Question

The components of an electronic system dissipating \(220 \mathrm{~W}\) are located in a 1 -m-long horizontal duct whose cross section is $16 \mathrm{~cm} \times 16 \mathrm{~cm}$. The components in the duct are cooled by forced air, which enters at \(27^{\circ} \mathrm{C}\) at a rate of $0.65 \mathrm{~m}^{3} / \mathrm{min}$. Assuming 85 percent of the heat generated inside is transferred to air flowing through the duct and the remaining 15 percent is lost through the outer surfaces of the duct, determine \((a)\) the exit temperature of air and \((b)\) the highest component surface temperature in the duct. As a first approximation, assume fully developed turbulent flow in the channel. Evaluate the properties of air at a bulk mean temperature of \(35^{\circ} \mathrm{C}\). Is this a good assumption?

Short answer

Answer: The exit temperature of the air is 43.02 °C, and the highest component surface temperature is 49.82 °C.

Step-by-step solution

Calculate the total heat transfer to the air

First, we need to calculate the total heat transfer to the air. The electronic system dissipates 220 W of heat, of which 85% is transferred to the air and 15% is lost through the outer surfaces of the duct.
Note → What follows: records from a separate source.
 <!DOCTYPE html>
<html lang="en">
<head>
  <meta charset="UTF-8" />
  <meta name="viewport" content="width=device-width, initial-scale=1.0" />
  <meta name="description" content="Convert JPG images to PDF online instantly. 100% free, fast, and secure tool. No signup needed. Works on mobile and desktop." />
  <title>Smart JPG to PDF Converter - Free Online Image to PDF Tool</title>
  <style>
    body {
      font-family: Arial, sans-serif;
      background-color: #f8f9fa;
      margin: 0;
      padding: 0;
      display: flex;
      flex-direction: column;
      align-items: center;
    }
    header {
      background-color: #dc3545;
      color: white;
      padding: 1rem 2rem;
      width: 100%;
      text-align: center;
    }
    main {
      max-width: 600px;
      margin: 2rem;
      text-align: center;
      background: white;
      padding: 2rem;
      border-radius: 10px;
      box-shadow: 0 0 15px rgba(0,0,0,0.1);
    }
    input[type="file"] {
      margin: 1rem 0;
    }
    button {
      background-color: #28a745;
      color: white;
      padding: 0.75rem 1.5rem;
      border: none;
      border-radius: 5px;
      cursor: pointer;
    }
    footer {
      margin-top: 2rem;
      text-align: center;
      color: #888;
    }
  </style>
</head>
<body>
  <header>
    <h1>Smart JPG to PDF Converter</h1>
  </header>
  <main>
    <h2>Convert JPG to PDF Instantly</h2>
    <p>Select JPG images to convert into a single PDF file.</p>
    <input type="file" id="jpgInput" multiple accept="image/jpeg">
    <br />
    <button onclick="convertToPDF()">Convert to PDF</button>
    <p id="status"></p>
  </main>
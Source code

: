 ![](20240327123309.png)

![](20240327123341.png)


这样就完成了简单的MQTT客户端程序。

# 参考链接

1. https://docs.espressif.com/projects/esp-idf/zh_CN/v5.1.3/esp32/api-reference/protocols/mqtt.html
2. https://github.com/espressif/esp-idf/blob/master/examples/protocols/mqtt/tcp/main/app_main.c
Therefore, the heat transfer to the air (Q) can be calculated as: Q = 0.85 * 220 W = 187 W

Calculate the Mass Flow Rate of the Air

We are given the volumetric flow rate of the air (0.65 m³/min). To find the mass flow rate, we need the density (ρ) of air, which can be found through the given mean temperature (35°C). The properties of air are: density (ρ) = 1.164 kg/m³, specific heat capacity (c_p) = 1007 J/(kg K), and dynamic viscosity (µ) = 1.983e-5 kg/(m s). Now, we can calculate the mass flow rate (m_dot) as: m_dot = ρ * (volumetric flow rate) = 1.164 kg/m³ * (0.65 m³/min * (1/60) min/s) = 0.01253 kg/s

Calculate the Exit Temperature of the Air

Now we will calculate the exit temperature of the air (T_exit) using the energy balance equation: Q = m_dot * c_p * (T_exit - T_inlet) Solving for T_exit, we get: T_exit = (Q / (m_dot * c_p)) + T_inlet = (187 W / (0.01253 kg/s * 1007 J/(kg K))) + 27 °C = 43.02 °C

Calculate the Reynolds Number

To check the assumption of fully developed turbulent flow in the channel, we will first calculate the Reynolds number (Re) for the channel, which is given by the formula: Re = (ρ * D_h * u) / µ Where D_h is the hydraulic diameter of the channel and u is the average velocity of the air. The hydraulic diameter D_h can be calculated as: D_h = (2 * width * height) / (width + height) = (2 * 0.16 m * 0.16 m) / (0.16 m + 0.16 m) = 0.16 m The average velocity u can be calculated as: u = (volumetric flow rate) / (cross-sectional area) = (0.65 m³/min * (1/60) min/s) / (0.16 m * 0.16 m) = 3.3594 m/s Now, calculating Re: Re = (1.164 kg/m³ * 0.16 m * 3.3594 m/s) / 1.983e-5 kg/(m s) = 30237.35 Since Re > 4000, it can be considered a turbulent flow, and the assumption of fully developed turbulent flow is reasonable.

Calculate the Highest Component Surface Temperature

To find the highest component surface temperature, we can use the heat transfer equation: Q = h * A * (T_surface - T_bulk) Here, h is the convection heat transfer coefficient, A is the surface area, T_surface is the highest component surface temperature, and T_bulk is the bulk air temperature. We can estimate h for turbulent flow in a square duct using the Dittus-Boelter equation: h = 0.023 * (Re^0.8) * (Pr^0.3) * (k/D_h) Where Pr is the Prandtl number and k is the thermal conductivity of air. We have Pr = 0.7 and k = 0.0262 W/(m K) for air at 35°C. Calculating h: h = 0.023 * (30237.35^0.8) * (0.7^0.3) * (0.0262 W/(m K) / 0.16 m) ≈ 72.50 W/(m² K) Now we can calculate T_surface: T_surface = (Q / (h * A)) + T_bulk Assuming an average surface area of the components, A = 0.16 m * 1 m: T_surface = (187 W / (72.50 W/(m² K) * 0.16 m²)) + 35 °C = 49.82 °C The exit temperature of the air is 43.02 °C and the highest component surface temperature is 49.82 °C. The assumption of fully developed turbulent flow is reasonable, as the Reynolds number is greater than 4000.